As alterações, que haviam sido aprovadas no Congresso (a câmara baixa das Cortes, o parlamento espanhol) acabam com o crime de sedição e mudam o de peculato (desvio ou mau uso de fundos públicos), que levaram à condenação de nove dirigentes da Catalunha envolvidos na tentativa de autodeterminação da região em 2017.
Dezenas de outros catalães estão acusados destes crimes, a aguardar julgamento ou, como acontece com Puigdemont, fugidos à justiça no estrangeiro.
Aqueles que já foram julgados foram condenados a penas de prisão e à inabilitação para exercerem cargos públicos durante vários anos.
A acusação e condenação por peculato deve-se à utilização de verbas públicas para organizar o referendo sobre a autodeterminação da Catalunha, em 01 de outubro de 2017, que o Tribunal Constitucional havia dito ser ilegal.
Com as mudanças no Código Penal hoje ratificadas, todos os já condenados ou acusados podem ver reduzidas as penas que lhes foram aplicadas ou vierem a ser aplicadas, permitindo, por exemplo, o regresso à vida política em breve, como candidaturas em próximas eleições regionais.
Com o fim do crime de sedição, aos independentistas seria aplicado, segundo os juristas e o Governo espanhol, o crime de "desordens públicas agravadas".
Se a sedição previa penas de prisão de até 15 anos, o de "desordens públicas agravadas" estabelece um máximo de cinco anos, aligeirando ainda as condenações relativas à proibição de exercício de cargos públicos.
No caso do peculato, a lei espanhola passa a distinguir entre desvio de dinheiro público para benefício pessoal e para outros fins, sendo que seria neste última tipologia, com penas mais leves, que se enquadraria o caso dos independentistas.
As penas aplicáveis a peculato sem enriquecimento pessoal são de entre um e quatro anos de prisão e entre dois e seis anos de impedimento de exercício de um cargo público. No Código Penal ainda em vigor, as penas mínimas são de seis anos e as máximas podem chegar aos 20 anos, nos dois casos.
Nenhum dos nove julgados estão já na prisão, porque o Governo espanhol, liderado pelo socialista Pedro Sánchez, lhes concedeu indultos em 2019.
Sem uma maioria absoluta de apoio no parlamento nacional, Sánchez tem contado com os independentistas catalães (e também com os bascos, além de outras formações mais pequenas) para aprovar leis como o Orçamento do Estado e estas mudanças no Código Penal ratificadas hoje pelo Senado.

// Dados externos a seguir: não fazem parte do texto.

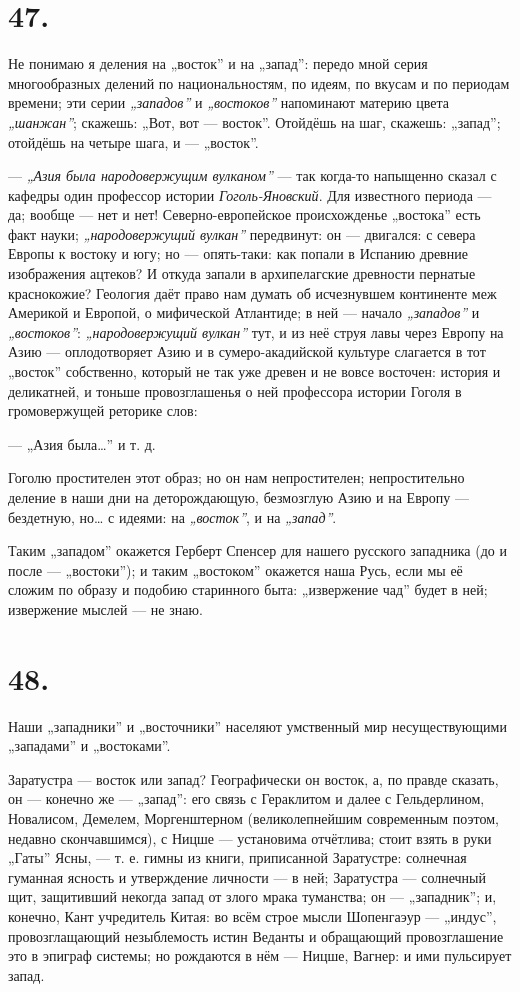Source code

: \documentclass[12pt,a4paper,oneside]{book}
\begin{document}
\section*{47.}

Не понимаю я деления на „восток” и на „запад”: передо мной серия многообразных делений по национальностям, по идеям, по вкусам и по периодам времени; эти серии \emph{„западов”} и \emph{„востоков”} напоминают материю цвета \emph{„шанжан”}; скажешь: „Вот, вот — восток”. Отойдёшь на шаг, скажешь: „запад”; отойдёшь на четыре шага, и — „восток”.

— \emph{„Азия была народовержущим вулканом”} — так когда-то напыщенно сказал с кафедры один профессор истории \emph{Гоголь-Яновский}. Для известного периода — да; вообще — нет и нет! Северно-европейское происхожденье „востока” есть факт науки; \emph{„народовержущий вулкан”} передвинут: он — двигался: с севера Европы к востоку и югу; но — опять-таки: как попали в Испанию древние изображения ацтеков? И откуда запали в архипелагские древности пернатые краснокожие? Геология даёт право нам думать об исчезнувшем континенте меж Америкой и Европой, о мифической Атлантиде; в ней — начало \emph{„западов”} и \emph{„востоков”}: \emph{„народовержущий вулкан”} тут, и из неё струя лавы через Европу на Азию — оплодотворяет Азию и в сумеро-акадийской культуре слагается в тот „восток” собственно, который не так уже древен и не вовсе восточен: история и деликатней, и тоньше провозглашенья о ней профессора истории Гоголя в громовержущей реторике слов:

— „Азия была…” и т. д.

Гоголю простителен этот образ; но он нам непростителен; непростительно деление в наши дни на деторождающую, безмозглую Азию и на Европу — бездетную, но… с идеями: на \emph{„восток”}, и на \emph{„запад”}.

Таким „западом” окажется Герберт Спенсер для нашего русского западника (до и после — „востоки”); и таким „востоком” окажется наша Русь, если мы её сложим по образу и подобию старинного быта: „извержение чад” будет в ней; извержение мыслей — не знаю.

\section*{48.}

Наши „западники” и „восточники” населяют умственный мир несуществующими „западами” и „востоками”.

Заратустра — восток или запад? Географически он восток, а, по правде сказать, он — конечно же — „запад”: его связь с Гераклитом и далее с Гельдерлином, Новалисом, Демелем, Моргенштерном (великолепнейшим современным поэтом, недавно скончавшимся), с Ницше — установима отчётлива; стоит взять в руки „Гаты” Ясны, — т. е. гимны из книги, приписанной Заратустре: солнечная гуманная ясность и утверждение личности — в ней; Заратустра — солнечный щит, защитивший некогда запад от злого мрака туманства; он — „западник”; и, конечно, Кант учредитель Китая: во всём строе мысли Шопенгаэур — „индус”, провозглащающий незыблемость истин Веданты и обращающий провозглашение это в эпиграф системы; но рождаются в нём — Ницше, Вагнер: и ими пульсирует запад.
\end{document}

O próprio Sánchez reconheceu que esta é uma reforma "arriscada" do Código Penal, mas acrescentou ser o único caminho para acabar com a crispação na Catalunha e desjudicializar o conflito político.
Sánchez tem defendido que este caminho tem tido bons resultados e que, desde que tomou posse, em 2018, o independentismo catalão está dividido, há diálogo entre as instituições nacionais e regionais e deixou de haver no executivo catalão a defesa e um projeto de autodeterminação unilateral da Catalunha.
O Governo espanhol (uma coligação de socialistas e da plataforma de extrema-esquerda Unidas Podemos) tem sublinhado também que está em causa um alinhamento da legislação com a de outros países e destaca que a tipificação da sedição no Código Penal tem sido o argumento usado pela Bélgica ou a Alemanha para não extraditarem Puigdemont.
Já a direita acusa os socialistas de negociarem com "delinquentes" as suas próprias penas só em troca de garantirem "a cadeira do poder".
A direita acusa ainda os socialistas de terem atropelado procedimentos parlamentares para introduzirem estas mudanças na lei em poucos dias, quase sem debate e impedindo pareceres ou audições, e alerta que vários condenados por corrupção em Espanha poderão ver as penas diminuídas quando o novo Código Penal entrar em vigor.
Os partidos no Governo e aqueles que lhe dão apoio parlamentar (que formam uma maioria absoluta no Congresso e no Senado) tinham 'colado' a esta alteração no Código Penal "emendas" às leis orgânicas do Tribunal Constitucional (TC) e do Conselho Geral do Poder Judicial, para alterar a forma de eleição dos juízes para os dois órgãos, recorrendo a um mecanismo previsto no regimento das Cortes espanholas usado com frequência, embora seja considerado um "atropelo" às regras.
A pedido do Partido Popular (PP, direita), o TC decidiu esta semana tomar medidas cautelares e impediu a votação hoje dessas emendas no Senado, numa decisão inédita na democracia espanhola de ingerência no poder legislativo.
A decisão do plenário do TC abriu uma "crise institucional sem precedentes" em Espanha em 44 anos de democracia, como afirmou o presidente do Senado, Ander Gil (PSOE).